(Records drawn from a dataset)
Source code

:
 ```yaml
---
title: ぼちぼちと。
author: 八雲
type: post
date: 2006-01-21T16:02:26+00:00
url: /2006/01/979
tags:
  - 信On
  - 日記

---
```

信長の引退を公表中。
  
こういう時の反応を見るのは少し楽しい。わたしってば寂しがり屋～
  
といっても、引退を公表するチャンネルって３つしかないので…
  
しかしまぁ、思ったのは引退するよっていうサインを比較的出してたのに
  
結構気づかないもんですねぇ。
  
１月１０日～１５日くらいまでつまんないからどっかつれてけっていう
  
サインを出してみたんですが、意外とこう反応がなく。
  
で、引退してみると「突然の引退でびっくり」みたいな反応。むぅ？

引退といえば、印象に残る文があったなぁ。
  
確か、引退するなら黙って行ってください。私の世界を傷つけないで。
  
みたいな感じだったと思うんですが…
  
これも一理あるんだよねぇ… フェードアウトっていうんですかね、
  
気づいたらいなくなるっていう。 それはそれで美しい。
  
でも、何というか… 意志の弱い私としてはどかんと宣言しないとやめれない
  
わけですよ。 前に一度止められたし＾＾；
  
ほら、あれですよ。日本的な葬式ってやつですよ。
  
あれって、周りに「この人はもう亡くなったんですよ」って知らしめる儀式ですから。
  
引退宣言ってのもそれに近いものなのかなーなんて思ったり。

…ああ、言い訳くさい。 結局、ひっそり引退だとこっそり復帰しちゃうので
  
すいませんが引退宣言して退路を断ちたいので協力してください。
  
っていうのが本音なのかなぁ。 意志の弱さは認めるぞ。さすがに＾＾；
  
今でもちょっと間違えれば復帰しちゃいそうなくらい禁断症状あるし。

> [DESCRIPTION OF THE TASK]: In full and word for word, reproduce the data above.

> [RESPONSE]:
Source code

:
 ```yaml
---
title: ぼちぼちと。
author: 八雲
type: post
date: 2006-01-21T16:02:26+00:00
url: /2006/01/979
tags:
  - 信On
  - 日記

---
```

信長の引退を公表中。
  
こういう時の反応を見るのは少し楽しい。わたしってば寂しがり屋～
  
といっても、引退を公表するチャンネルって３つしかないので…
  
しかしまぁ、思ったのは引退するよっていうサインを比較的出してたのに
  
結構気づかないもんですねぇ。
  
１月１０日～１５日くらいまでつまんないからどっかつれてけっていう
  
サインを出してみたんですが、意外とこう反応がなく。
  
で、引退してみると「突然の引退でびっくり」みたいな反応。むぅ？

引退といえば、印象に残る文があったなぁ。
  
確か、引退するなら黙って行ってください。私の世界を傷つけないで。
  
みたいな感じだったと思うんですが…
  
これも一理あるんだよねぇ… フェードアウトっていうんですかね、
  
気づいたらいなくなるっていう。 それはそれで美しい。
  
でも、何というか… 意志の弱い私としてはどかんと宣言しないとやめれない
  
わけですよ。 前に一度止められたし＾＾；
  
ほら、あれですよ。日本的な葬式ってやつですよ。
  
あれって、周りに「この人はもう亡くなったんですよ」って知らしめる儀式ですから。
  
引退宣言ってのもそれに近いものなのかなーなんて思ったり。

…ああ、言い訳くさい。 結局、ひっそり引退だとこっそり復帰しちゃうので
  
すいませんが引退宣言して退路を断ちたいので協力してください。
  
っていうのが本音なのかなぁ。 意志の弱さは認めるぞ。さすがに＾＾；
  
今でもちょっと間違えれば復帰しちゃいそうなくらい禁断症状あるし。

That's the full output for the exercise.